The same year as Robert Wise's The Set-Up, his old associate Mark Robson made Champion which is a similarly scathing critique of American individualism made via a boxing picture, but with a very different narrative approach. This is about how much humanity a poor boxer must divest in order to succeed, and the sociopathic exploitation of others that must happen for him to achieve personal wealth and status. It is a dystopic analysis of the mythology of the American dream.
In a deserved star making performance, Kirk Douglas (as Midge Kelly) is the dirt poor nobody who has suffered the indignity of poverty and when at absolute rock bottom is taken on by Paul Stewart's cynical boxing manager. In his fight to become champion, Kelly betrays everyone he encounters on the way.

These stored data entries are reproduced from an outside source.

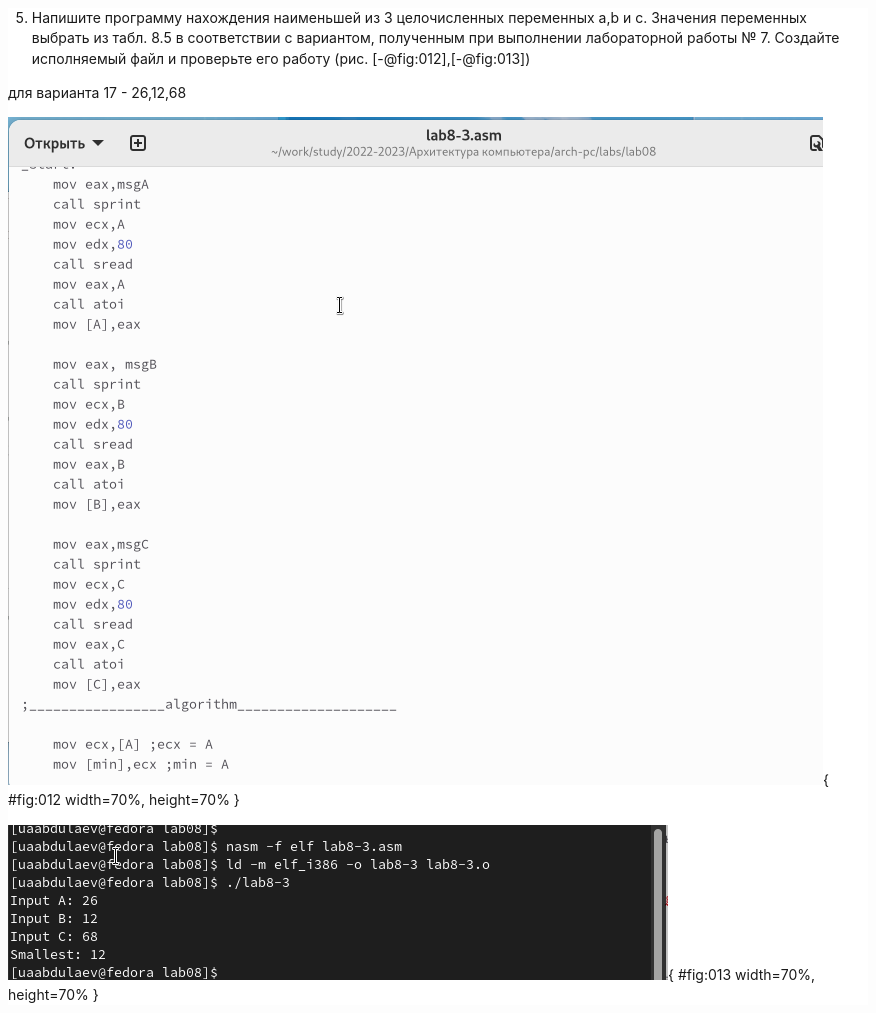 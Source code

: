 5. Напишите программу нахождения наименьшей из 3 целочисленных переменных a,b и c. Значения переменных выбрать из табл. 8.5 в соответствии
с вариантом, полученным при выполнении лабораторной работы № 7.
Создайте исполняемый файл и проверьте его работу (рис. [-@fig:012],[-@fig:013])

для варианта 17 - 26,12,68

![Файл lab8-3.asm](image/12.png){ #fig:012 width=70%, height=70% }

![Программа lab8-3.asm](image/13.png){ #fig:013 width=70%, height=70% }
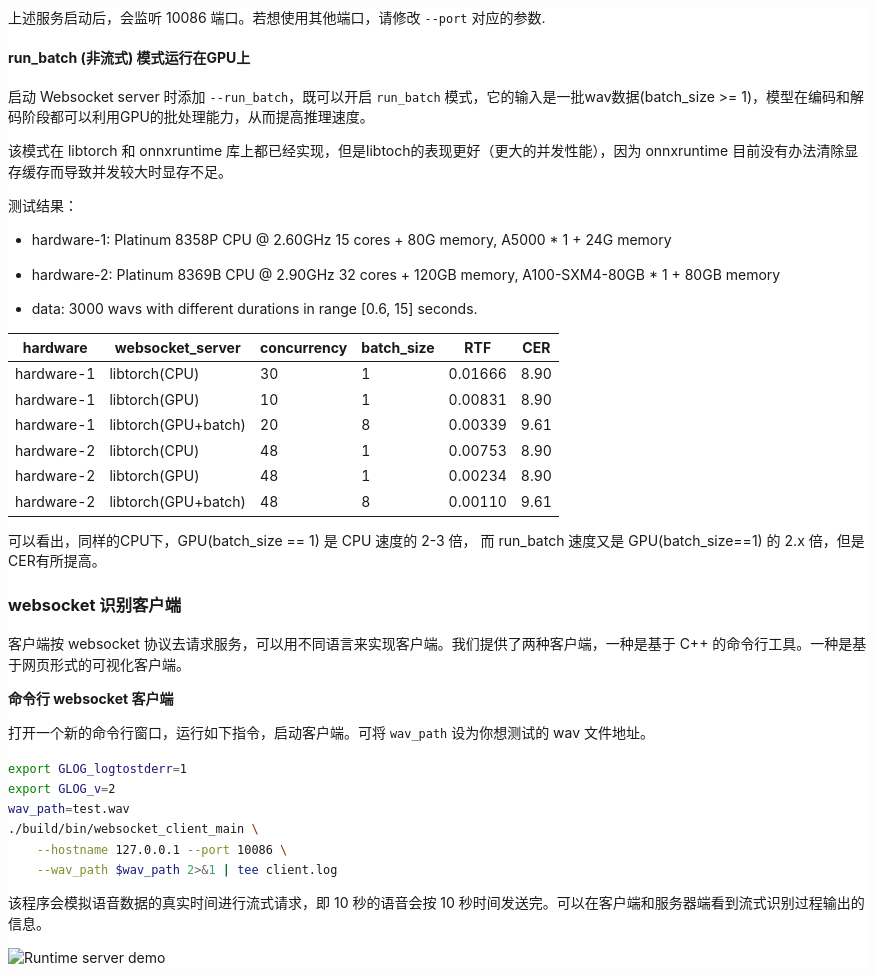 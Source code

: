上述服务启动后，会监听 10086 端口。若想使用其他端口，请修改 `--port` 对应的参数.

#### run_batch (非流式) 模式运行在GPU上

启动 Websocket server 时添加 `--run_batch`，既可以开启 `run_batch` 模式，它的输入是一批wav数据(batch_size >= 1)，模型在编码和解码阶段都可以利用GPU的批处理能力，从而提高推理速度。

该模式在 libtorch 和 onnxruntime 库上都已经实现，但是libtoch的表现更好（更大的并发性能），因为 onnxruntime 目前没有办法清除显存缓存而导致并发较大时显存不足。

测试结果：

* hardware-1:
    Platinum 8358P CPU @ 2.60GHz 15 cores + 80G memory, A5000 * 1 + 24G memory

* hardware-2:
    Platinum 8369B CPU @ 2.90GHz 32 cores + 120GB memory, A100-SXM4-80GB * 1 + 80GB memory

* data:
    3000 wavs with different durations in range [0.6, 15] seconds.

| hardware | websocket_server | concurrency | batch_size | RTF | CER |
| --- | --- | --- | --- | --- | --- | 
| hardware-1 | libtorch(CPU) | 30 | 1 | 0.01666 | 8.90 |
| hardware-1 | libtorch(GPU) | 10 | 1 | 0.00831 | 8.90 |
| hardware-1 | libtorch(GPU+batch) | 20 | 8 | 0.00339 | 9.61 |
| hardware-2 | libtorch(CPU) | 48 | 1 | 0.00753 | 8.90 |
| hardware-2 | libtorch(GPU) | 48 | 1 | 0.00234 | 8.90 |
| hardware-2 | libtorch(GPU+batch) | 48 | 8 | 0.00110 | 9.61 |

可以看出，同样的CPU下，GPU(batch_size == 1) 是 CPU 速度的 2-3 倍， 而 run_batch 速度又是 GPU(batch_size==1) 的 2.x 倍，但是CER有所提高。


### websocket 识别客户端

客户端按 websocket 协议去请求服务，可以用不同语言来实现客户端。我们提供了两种客户端，一种是基于 C++ 的命令行工具。一种是基于网页形式的可视化客户端。

**命令行 websocket 客户端**

打开一个新的命令行窗口，运行如下指令，启动客户端。可将 `wav_path` 设为你想测试的 wav 文件地址。

```sh
export GLOG_logtostderr=1
export GLOG_v=2
wav_path=test.wav
./build/bin/websocket_client_main \
    --hostname 127.0.0.1 --port 10086 \
    --wav_path $wav_path 2>&1 | tee client.log
```

该程序会模拟语音数据的真实时间进行流式请求，即 10 秒的语音会按 10 秒时间发送完。可以在客户端和服务器端看到流式识别过程输出的信息。

![Runtime server demo](../../../docs/images/runtime_server.gif)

There is an excellent support cast in Champion, led by Arthur Kennedy as the boxer's brother who has a manifest physical injury where the fighter has a hidden moral affliction. Kennedy loses out painfully to Douglas' unrestrained egotism. He is very affecting in the shadows of the film.
The boxing scenes are superb (with Douglas very convincing) and Harry Gerstad got an Oscar for editing. Franz Planer's photography is as ever gorgeous. But it mainly scores as a vehicle for Kirk Douglas who is remarkable in a very physical role not all that common in melodrama in that era. His implicit and explicit aura of violent threat is very powerful.